To effectively reduce dynamic compilation latency, a dynamic compilation system must improve its workload throughput, i.e. compile more application hotspots per unit of time. To achieve this goal in nSIM we analyze profiled code and JIT compile independent translation units in parallel. Furthermore we never pause the simulation to wait until the JIT compiler has finished generating code for a particular program hotspot. Instead we continue interpretive simulation concurrently with dynamic compilation, further hiding dynamic compilation overheads. For the user this means there are no unpleasant pause times and simulated applications are snappy and responsive which is really important when simulating applications that require real time simulation performance (e.g. SNPS DesignWare Audio Codec IP) or user interaction (e.g. full system OS simulation).
A novel way to dynamically discover and select program regions coupled with parallel and concurrent dynamic compilation makes nSIM a truly scalable simulator, capable of automatically adapting to changing workloads, efficiently exploiting parallelism and concurrency available on contemporary multi-core simulation hosts. Figure 1 clearly demonstrates the speedups achievable by the concurrent and parallel dynamic compiler built into nSIM Pro when compared to the free nSIM base version that only includes an interpretive simulator using the BioPerf benchmark suite.
Simulator behaves like real Hardware
It is extremely important that a processor simulator behaves like the final Hardware product to avoid unpleasant and costly surprises late in the development cycle. Therefore we spend a lot of time and effort making sure nSIM and RTL match precisely by exclusively relying on a verification methodology that deeply integrates nSIM into the Hardware verification process as ``The Golden Master Model’’.

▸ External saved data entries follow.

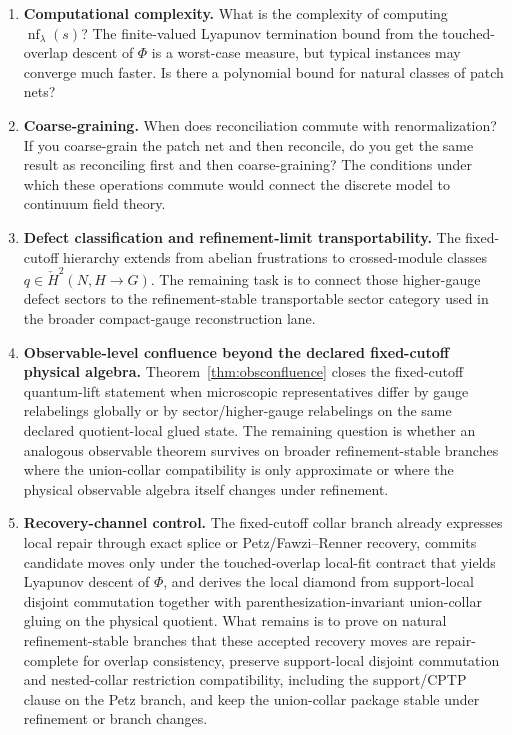 \documentclass[11pt]{article}
\theoremstyle{remark}
\theoremstyle{plain}
\begin{document}
\begin{enumerate}
\item \textbf{Computational complexity.} What is the complexity of computing $\operatorname{nf}_\lambda(s)$? The finite-valued Lyapunov termination bound from the touched-overlap descent of \(\Phi\) is a worst-case measure, but typical instances may converge much faster. Is there a polynomial bound for natural classes of patch nets?

\item \textbf{Coarse-graining.} When does reconciliation commute with renormalization? If you coarse-grain the patch net and then reconcile, do you get the same result as reconciling first and then coarse-graining? The conditions under which these operations commute would connect the discrete model to continuum field theory.

\item \textbf{Defect classification and refinement-limit transportability.} The fixed-cutoff hierarchy extends from abelian frustrations to crossed-module classes \(q\in \check H^2(N,H\to G)\). The remaining task is to connect those higher-gauge defect sectors to the refinement-stable transportable sector category used in the broader compact-gauge reconstruction lane.

\item \textbf{Observable-level confluence beyond the declared fixed-cutoff physical algebra.} Theorem~\ref{thm:obsconfluence} closes the fixed-cutoff quantum-lift statement when microscopic representatives differ by gauge relabelings globally or by sector/higher-gauge relabelings on the same declared quotient-local glued state. The remaining question is whether an analogous observable theorem survives on broader refinement-stable branches where the union-collar compatibility is only approximate or where the physical observable algebra itself changes under refinement.

\item \textbf{Recovery-channel control.} The fixed-cutoff collar branch already expresses local repair through exact splice or Petz/Fawzi--Renner recovery, commits candidate moves only under the touched-overlap local-fit contract that yields Lyapunov descent of \(\Phi\), and derives the local diamond from support-local disjoint commutation together with parenthesization-invariant union-collar gluing on the physical quotient. What remains is to prove on natural refinement-stable branches that these accepted recovery moves are repair-complete for overlap consistency, preserve support-local disjoint commutation and nested-collar restriction compatibility, including the support/CPTP clause on the Petz branch, and keep the union-collar package stable under refinement or branch changes.


\end{enumerate}
\end{document}
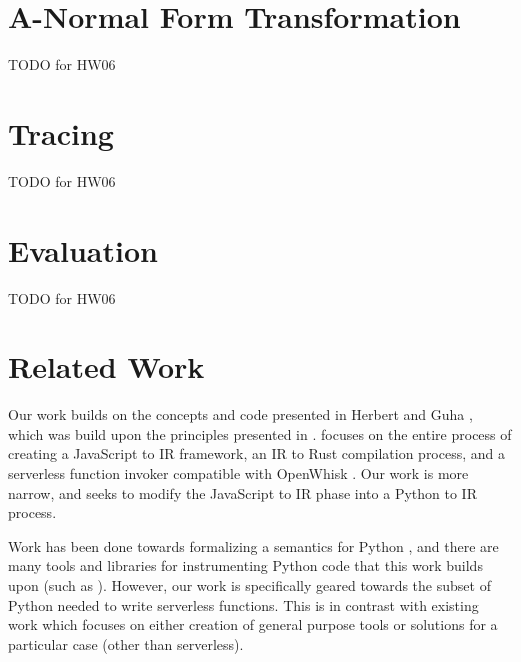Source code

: \documentclass[acmsmall,review,authorversion]{acmart}
\begin{document}
\section{A-Normal Form Transformation}
\label{section:anf}

TODO for HW06


\section{Tracing}
\label{section:tracing}

TODO for HW06

\section{Evaluation}
\label{section:evaluation}

TODO for HW06

\section{Related Work}
\label{section:relwork}

Our work builds on the concepts and code presented in Herbert and Guha \cite{ServerlessAccel}, which was build upon the principles presented in \cite{FormalFoundations}. \cite{ServerlessAccel} focuses on the entire process of creating a JavaScript to IR framework, an IR to Rust compilation process, and a serverless function invoker compatible with OpenWhisk \cite{OpenWhisk}. Our work is more narrow, and seeks to modify the JavaScript to IR phase into a Python to IR process.


Work has been done towards formalizing a semantics for Python \cite{pyOpSem}, and there are many tools and libraries for instrumenting Python code that this work builds upon (such as \cite{rpython}). However, our work is specifically geared towards the subset of Python needed to write serverless functions. This is in contrast with existing work which focuses on either creation of general purpose tools or solutions for a particular case (other than serverless).
\end{document}
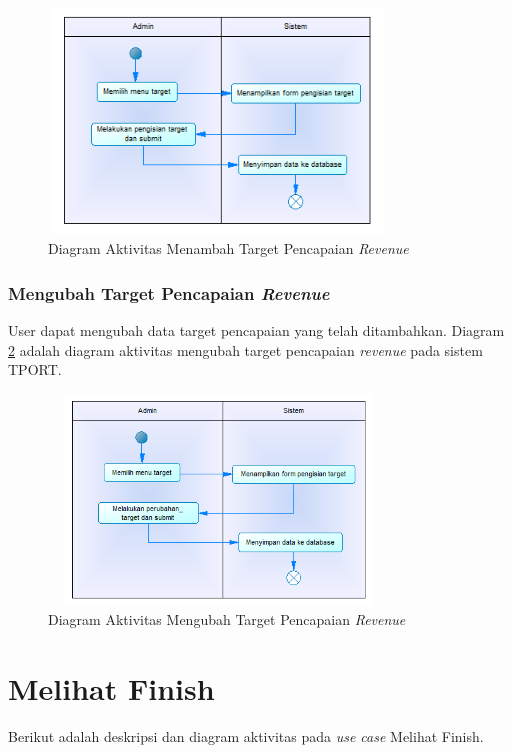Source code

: 	\begin{figure}[h]
	\centerline {\includegraphics[width=9cm,height=6cm]{bab4/activity_menambah_target_pencapaian_revenue.png}}
	\caption{Diagram Aktivitas Menambah Target Pencapaian \textit{Revenue}}
	\label{figure:activity_menambah_target_pencapaian_revenue}
	\end{figure}
		
	\subsubsection{Mengubah Target Pencapaian \textit{Revenue}}
	User dapat mengubah data target pencapaian yang telah ditambahkan. Diagram \ref{figure:activity_mengubah_target_pencapaian_revenue} adalah diagram aktivitas mengubah target pencapaian \textit{revenue} pada sistem TPORT.
	
	\begin{figure}[h]
	\centerline {\includegraphics[width=9cm,height=5.6cm]{bab4/activity_mengubah_target_pencapaian_revenue.png}}
	\caption{Diagram Aktivitas Mengubah Target Pencapaian \textit{Revenue}}
	\label{figure:activity_mengubah_target_pencapaian_revenue}
	\end{figure}		
	
\section{Melihat Finish}
Berikut adalah deskripsi dan diagram aktivitas pada \textit{use case} Melihat Finish.
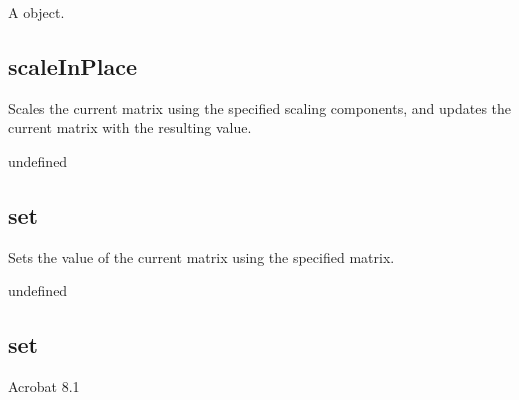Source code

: \documentclass[letterpaper,12pt,english,openany,oneside]{sphinxmanual}
\begin{document}
\label{\detokenize{JS_3D_API:section-59}}\label{\detokenize{JS_3D_API:returns-54}}

A  object.


\subsection{scaleInPlace}
\label{\detokenize{JS_3D_API:scaleinplace}}
Scales the current matrix using the specified scaling components, and updates the current matrix with the resulting value.

\label{\detokenize{JS_3D_API:syntax-54}}

\begin{sphinxVerbatim}[commandchars=\\\{\}]
  
\end{sphinxVerbatim}
\label{\detokenize{JS_3D_API:parameters-41}}

\label{\detokenize{JS_3D_API:section-60}}\label{\detokenize{JS_3D_API:returns-55}}

undefined


\subsection{set}
\label{\detokenize{JS_3D_API:set-2}}\label{\detokenize{JS_3D_API:id13}}
Sets the value of the current matrix using the specified matrix.

\label{\detokenize{JS_3D_API:syntax-55}}

\begin{sphinxVerbatim}[commandchars=\\\{\}]
\end{sphinxVerbatim}
\label{\detokenize{JS_3D_API:parameters-42}}

\label{\detokenize{JS_3D_API:section-61}}\label{\detokenize{JS_3D_API:returns-56}}

undefined


\subsection{set}
\label{\detokenize{JS_3D_API:set-3}}\label{\detokenize{JS_3D_API:id14}}
Acrobat 8.1
\end{document}
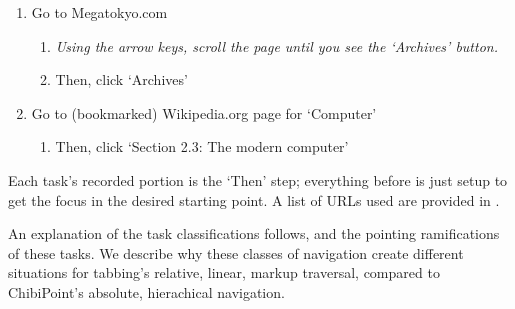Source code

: \documentclass[11pt,openright,a4paper]{report}
\begin{document}
\begin{enumerate}
\item Go to Megatokyo.com
	\begin{enumerate}
		\item \textit{Using the arrow keys, scroll the page until you see the `Archives' button.}
		\item Then, click `Archives'
	\end{enumerate}

\item Go to (bookmarked) Wikipedia.org page for `Computer'
	\begin{enumerate}
		\item Then, click `Section 2.3: The modern computer'
	\end{enumerate}
\end{enumerate}

Each task's recorded portion is the `Then' step; everything before is just setup to get the focus in the desired starting point. A list of URLs used are provided in .

An explanation of the task classifications follows, and the pointing ramifications of these tasks. We describe why these classes of navigation create different situations for tabbing's relative, linear, markup traversal, compared to ChibiPoint's absolute, hierachical navigation.

\newcommand{\TaskDef}[3]{\item \textbf{#1}: #2\\\\\textit{#3}}
\end{document}
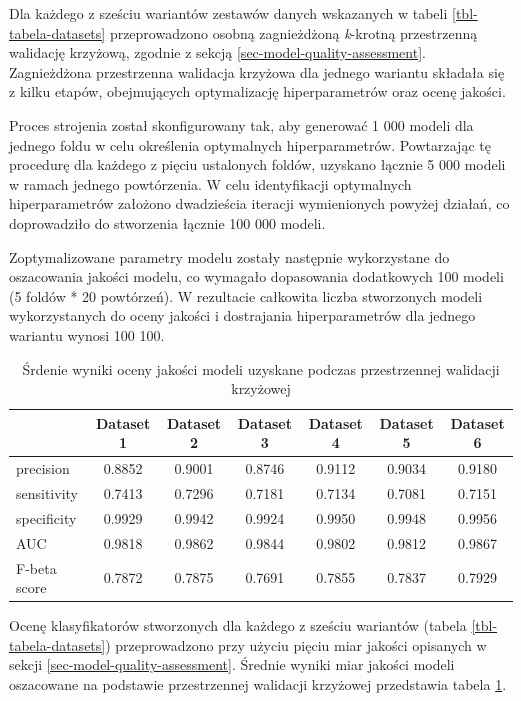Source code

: \documentclass{amuthesis}
\begin{document}
Dla każdego z sześciu wariantów zestawów danych wskazanych w tabeli
\ref{tbl-tabela-datasets} przeprowadzono osobną zagnieżdżoną
\emph{k}-krotną przestrzenną walidację krzyżową, zgodnie z sekcją
\ref{sec-model-quality-assessment}. Zagnieżdżona przestrzenna walidacja
krzyżowa dla jednego wariantu składała się z kilku etapów, obejmujących
optymalizację hiperparametrów oraz ocenę jakości.

Proces strojenia został skonfigurowany tak, aby generować 1 000 modeli
dla jednego foldu w celu określenia optymalnych hiperparametrów.
Powtarzając tę procedurę dla każdego z pięciu ustalonych foldów,
uzyskano łącznie 5 000 modeli w ramach jednego powtórzenia. W celu
identyfikacji optymalnych hiperparametrów założono dwadzieścia iteracji
wymienionych powyżej działań, co doprowadziło do stworzenia łącznie 100
000 modeli.

Zoptymalizowane parametry modelu zostały następnie wykorzystane do
oszacowania jakości modelu, co wymagało dopasowania dodatkowych 100
modeli (5 foldów * 20 powtórzeń). W rezultacie całkowita liczba
stworzonych modeli wykorzystanych do oceny jakości i dostrajania
hiperparametrów dla jednego wariantu wynosi 100 100.

\hypertarget{tbl-tabela-performance-measures}{}
\begin{table}
\caption{\label{tbl-tabela-performance-measures}Śrdenie wyniki oceny jakości modeli uzyskane podczas przestrzennej
walidacji krzyżowej }\tabularnewline

\centering
\begin{tabular}{lcccccc}
\toprule
  & Dataset 1 & Dataset 2 & Dataset 3 & Dataset 4 & Dataset 5 & Dataset 6\\
\midrule
precision & 0.8852 & 0.9001 & 0.8746 & 0.9112 & 0.9034 & 0.9180\\
sensitivity & 0.7413 & 0.7296 & 0.7181 & 0.7134 & 0.7081 & 0.7151\\
specificity & 0.9929 & 0.9942 & 0.9924 & 0.9950 & 0.9948 & 0.9956\\
AUC & 0.9818 & 0.9862 & 0.9844 & 0.9802 & 0.9812 & 0.9867\\
F-beta score & 0.7872 & 0.7875 & 0.7691 & 0.7855 & 0.7837 & 0.7929\\
\bottomrule
\end{tabular}
\end{table}

Ocenę klasyfikatorów stworzonych dla każdego z sześciu wariantów (tabela
\ref{tbl-tabela-datasets}) przeprowadzono przy użyciu pięciu miar
jakości opisanych w sekcji \ref{sec-model-quality-assessment}. Średnie
wyniki miar jakości modeli oszacowane na podstawie przestrzennej
walidacji krzyżowej przedstawia tabela
\ref{tbl-tabela-performance-measures}.
\end{document}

Every new ISA feature is implemented in RTL and nSIM based on the description present in the programmers reference manual. Finally, during verification, both RTL and nSIM are executed in lock-step, comparing detailed architectural and micro-architectural state of the RTL and nSIM models after each step. This verification methodology is also commonly referred to as Online or Co-Simulation verification.
Every second we run thousands of randomly generated as well as directed tests using Co-Simulation, making sure RTL and nSIM are in sync and behave correctly. Compared to an offline verification strategy online verification significantly speeds up the verification process as it can pin-point errors instantly and precisely. There is no more need to perform time consuming post-mortem analysis of trace files that can never carry as much state information as is available at runtime. Furthermore, due to the fact that offline verification relies on the presence of instruction traces, it is bound by mundane but very real limits such as file size and file storage. Co-Simulation does not suffer from this problem and can easily stress test RTL and nSIM simulating many billion instructions yielding better test coverage for both RTL and nSIM.
Because of this deep integration of nSIM into the RTL verification process, nSIM users can rely on the fact that the programs they develop using the nSIM simulator will behave the same on final Hardware. This is true even for the most obscure corner cases that most of our users will most likely never run into, but which must be tested and verified during RTL development.